Des weiteren drängt sich die Frage auf warum du einen anderen Kernel installieren willst? So müsstest du schließlich jede Software kompilieren, die du installieren willst. Ich hoffe es liegt ein trifftigerer Grund vor als der Wille Up-to-Date zu sein


----------



## Navy (25. November 2007)

> Des weiteren drängt sich die Frage auf warum du einen anderen Kernel installieren willst? 
> So müsstest du schließlich jede Software kompilieren, die du installieren willst. 

Wie kommst Du darauf? Das ist einfach nicht richtig... Nur die Programme/Tools die gegen den Kernel-(header) gelinkt sind müssten vorsichtshalber neu kompiliert werden, aber auch hier muss man ausprobieren, was funktioniert und was nicht.

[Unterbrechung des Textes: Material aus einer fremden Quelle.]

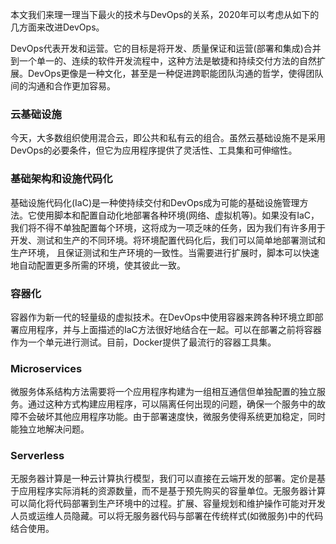 

本文我们来理一理当下最火的技术与DevOps的关系，2020年可以考虑从如下的几方面来改进DevOps。

DevOps代表开发和运营。它的目标是将开发、质量保证和运营(部署和集成)合并到一个单一的、连续的软件开发流程中，这种方法是敏捷和持续交付方法的自然扩展。DevOps更像是一种文化，甚至是一种促进跨职能团队沟通的哲学，使得团队间的沟通和合作更加容易。

### 云基础设施
今天，大多数组织使用混合云，即公共和私有云的组合。虽然云基础设施不是采用DevOps的必要条件，但它为应用程序提供了灵活性、工具集和可伸缩性。

### 基础架构和设施代码化
基础设施代码化(IaC)是一种使持续交付和DevOps成为可能的基础设施管理方法。它使用脚本和配置自动化地部署各种环境(网络、虚拟机等)。如果没有IaC，我们将不得不单独配置每个环境，这将成为一项乏味的任务，因为我们有许多用于开发、测试和生产的不同环境。将环境配置代码化后，我们可以简单地部署测试和生产环境， 且保证测试和生产环境的一致性。当需要进行扩展时，脚本可以快速地自动配置更多所需的环境，使其彼此一致。

### 容器化
容器作为新一代的轻量级的虚拟技术。在DevOps中使用容器来跨各种环境立即部署应用程序，并与上面描述的IaC方法很好地结合在一起。可以在部署之前将容器作为一个单元进行测试。目前，Docker提供了最流行的容器工具集。

### Microservices
微服务体系结构方法需要将一个应用程序构建为一组相互通信但单独配置的独立服务。通过这种方式构建应用程序，可以隔离任何出现的问题，确保一个服务中的故障不会破坏其他应用程序功能。由于部署速度快，微服务使得系统更加稳定，同时能独立地解决问题。

### Serverless
无服务器计算是一种云计算执行模型，我们可以直接在云端开发的部署。定价是基于应用程序实际消耗的资源数量，而不是基于预先购买的容量单位。无服务器计算可以简化将代码部署到生产环境中的过程。扩展、容量规划和维护操作可能对开发人员或运维人员隐藏。可以将无服务器代码与部署在传统样式(如微服务)中的代码结合使用。
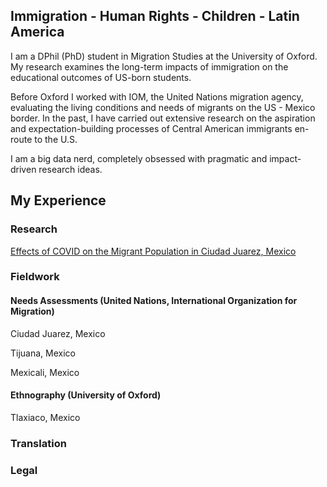 ## Immigration - Human Rights - Children - Latin America

I am a DPhil (PhD) student in Migration Studies at the University of Oxford. My research examines the long-term impacts of immigration on the educational outcomes of US-born students. 

Before Oxford I worked with IOM, the United Nations migration agency, evaluating the living conditions and needs of migrants on the US - Mexico border. In the past, I have carried out extensive research on the aspiration and expectation-building processes of Central American immigrants en-route to the U.S.

I am a big data nerd, completely obsessed with pragmatic and impact-driven research ideas. 

## My Experience



### Research

[Effects of COVID on the Migrant Population in Ciudad Juarez, Mexico](https://github.com/AnaAlanis/thisisme/files/6103563/DTMJuarezCOVID.pdf)

### Fieldwork

#### Needs Assessments (United Nations, International Organization for Migration)
Ciudad Juarez, Mexico

Tijuana, Mexico

Mexicali, Mexico

#### Ethnography (University of Oxford)
Tlaxiaco, Mexico

### Translation

### Legal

Ratsam ist es auf keinen Fall, da stimme ich Dir zu, da der 2.6er eine Menge neuer Treiber mitbringt und an sich auch einige andere Konzepte verfolgt...


----------



## Laudian (26. November 2007)

Ich tippe mal ganz einfach, das schon die Absicht war den neuen 2.6.22.14 zu installieren ... is ja inzwischen auch wieder rund nen halbes Jahr alt und da wurde einfach die Konsoleneingabe nicht veraendert ... ^^ 

Ansonsten wirklich neu kompilieren muss man vornehmlich nach Glibc-Neuerung ... da bei neuen Bibliotheken die Wahrscheinlichkeit gross ist, dass kaum noch was funktioniert ... beim Kernel waers mir neu, dass viel neu gemacht werden muesste ...


----------



## Dennis Wronka (26. November 2007)

Also, wenn das System 2.4er Header hat dann rate ich dazu das ganze System erstmal zu aktualisieren. Falls es 2.6er Header hat dann ist eh alles in Butter.
Die, nun bereits zwei mal erwaehnten, Header werden bei der Kernel-Installation nicht automatisch installiert und somit bleiben die alten, vom System mitgelieferten, erhalten. Und das ist auch ganz gut so, denn die Software des Systems wurde mit diesen gebaut.
Auch wenn es, bei kleineren Updates, z.B. 2.6.1x auf 2.6.2x, kein Beinbruch ist diese zu ersetzen sollte man wohl in der Regel davon absehen.

Wie bereits angesprochen wurde ist es nur noetig das ganze System neu zu bauen wenn GLibC aktualisiert wird. Aber auch das, meiner Meinung nach, nicht zwingend. Ein Update von 2.6 auf 2.6.1 sollte recht unkritisch sein. Der Sprung von 2.6 auf 2.7 duerfte aber durchaus Schwierigkeiten mit sich bringen. GLibC 2.7 z.B. scheint nicht mehr mit GCC 3.4 zu kompilieren. Ein System mit GCC 3.4 duerfte also allgemeine Probleme haben wenn man dort GLibC 2.7 einpflanzen will.

Ich hab mir vor langer, langer Zeit mal eine Suse komplett zerschossen weil ich die GLibC aktualisiert habe. Aber ein Kernel-Update, selbst wenn ich dann auch mal die Header ersetzt hab, hat mir nie Probleme gemacht.

Problematischer hingegen ist die Konfiguration des Kernels, denn diese beherbergt einen riesen Haufen an Einstellungen, viele davon recht kryptisch, vor allem wenn man zum ersten Mal davor steht.

Ich hatte immer mal vor ein grosses Kernel-Compile-Tutorial zu schreiben, aber es graust mich davor denn dies duerfte ein Monster werden.


----------